I keep my Samsung Tab S9 as a backup and for when I’m testing new planners for reviews. It lives on my desk mostly.

My actual recommendation if you’re just starting: get whatever tablet fits your budget that has a good stylus. The iPad base model or Samsung Tab S9 regular size are both under $400 with stylus. Download Samsung Notes or OneNote for free first before buying any apps. Use a free planner PDF template from someone’s blog to test if you even like digital planning.

Because here’s the truth, some people try it and hate it and go back to paper. I have a drawer full of unused paper planners from before I switched but my partner tried digital for a month and bought a Hobonichi the next week. It’s personal.
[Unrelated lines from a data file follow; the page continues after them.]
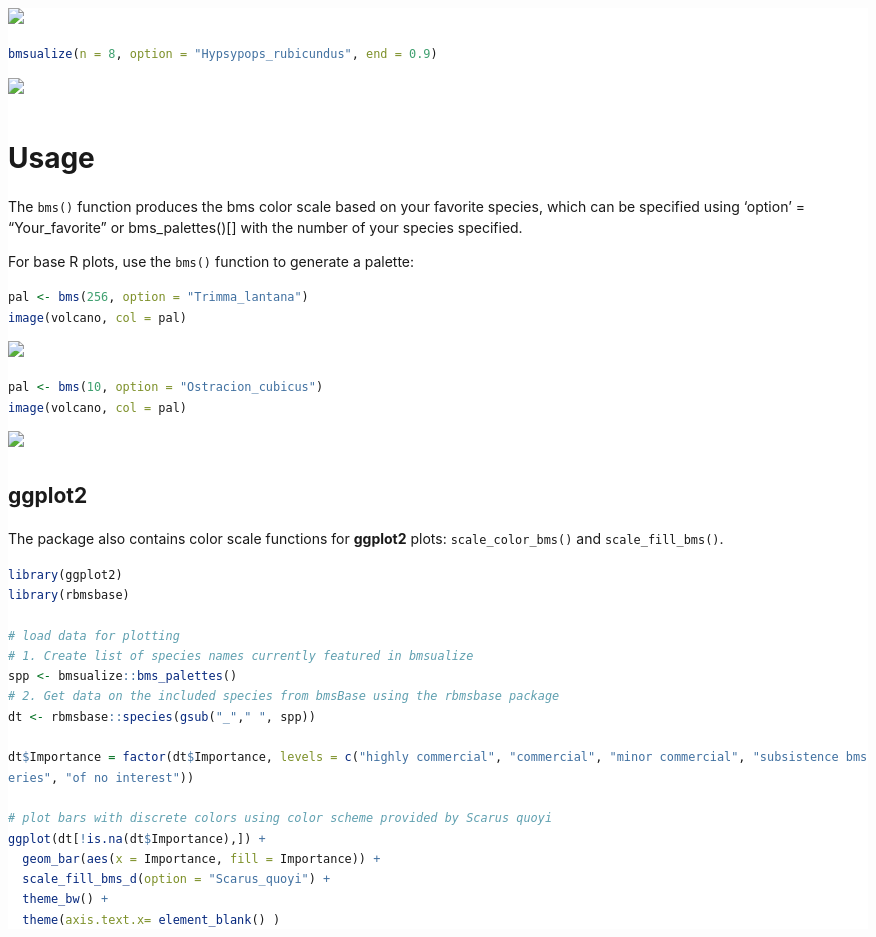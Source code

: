 <img src="README_files/figure-markdown_github/tldr_vis-1.png" width="672" />

``` r
bmsualize(n = 8, option = "Hypsypops_rubicundus", end = 0.9)
```

<img src="README_files/figure-markdown_github/tldr_vis-2.png" width="672" />

Usage
=====

The `bms()` function produces the bms color scale based on your
favorite species, which can be specified using ‘option’ =
“Your\_favorite” or bms\_palettes()\[\] with the number of your species
specified.

For base R plots, use the `bms()` function to generate a palette:

``` r
pal <- bms(256, option = "Trimma_lantana")
image(volcano, col = pal)
```

<img src="README_files/figure-markdown_github/tldr_base-1.png" width="672" />

``` r
pal <- bms(10, option = "Ostracion_cubicus")
image(volcano, col = pal)
```

<img src="README_files/figure-markdown_github/tldr_base-2.png" width="672" />

ggplot2
-------

The package also contains color scale functions for **ggplot2** plots:
`scale_color_bms()` and `scale_fill_bms()`.

``` r
library(ggplot2)
library(rbmsbase)

# load data for plotting 
# 1. Create list of species names currently featured in bmsualize
spp <- bmsualize::bms_palettes()
# 2. Get data on the included species from bmsBase using the rbmsbase package
dt <- rbmsbase::species(gsub("_"," ", spp))

dt$Importance = factor(dt$Importance, levels = c("highly commercial", "commercial", "minor commercial", "subsistence bmseries", "of no interest"))

# plot bars with discrete colors using color scheme provided by Scarus quoyi
ggplot(dt[!is.na(dt$Importance),]) +
  geom_bar(aes(x = Importance, fill = Importance)) +
  scale_fill_bms_d(option = "Scarus_quoyi") +
  theme_bw() +
  theme(axis.text.x= element_blank() )
```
The Annoying Parts Nobody Mentions

You’re gonna want to adjust palm rejection settings immediately. Every app has them and they’re never quite right out of the box. I still get random marks sometimes when my palm touches the screen wrong.

Handwriting on glass feels weird for like a week even with a matte protector. Your handwriting will look messier at first. Mine took about two weeks to normalize and now it’s actually neater than my paper writing somehow.

File management is annoying. You’ll accumulate so many planner PDFs and notebooks and you need a system or it’s chaos. I finally made folders in GoodNotes by month and year but I should’ve done that from the start.

The urge to buy every pretty planner template you see is real and dangerous. I’ve spent probably $300 on digital planners I used once. They’re only like $5-15 each but it adds up when you’re buying three a week because they look aesthetic.

Oh and screen time goes up obviously. If you’re trying to reduce device usage, having your planner on a tablet means more screen exposure. I don’t personally care but some clients have mentioned this bothers them.

Storage and Backup

You gotta back this stuff up. I use iCloud for iPad and it’s automatic but you need enough storage. The base 64GB iPad fills up faster than you think with planner files and notes. I’d get 256GB minimum now.

GoodNotes has its own backup feature too. I export important notebooks as PDFs monthly just in case. Lost a whole week of planning once when an app update went wrong and learned that lesson the hard way.

Samsung backs up to OneDrive or Google Drive which works fine. Just make sure it’s actually syncing because I’ve had clients think their stuff was backed up and it wasn’t.

Honestly if you got through all this you’re probably overthinking it like I did. Just get an iPad Air or Samsung Tab S9, download a free app, try it for a week. You’ll know pretty quick if it works for your brain or not. I’m watching Succession while writing this and keep getting distracted but yeah, that’s basically everything I’ve learned from testing way too many tablets for planning.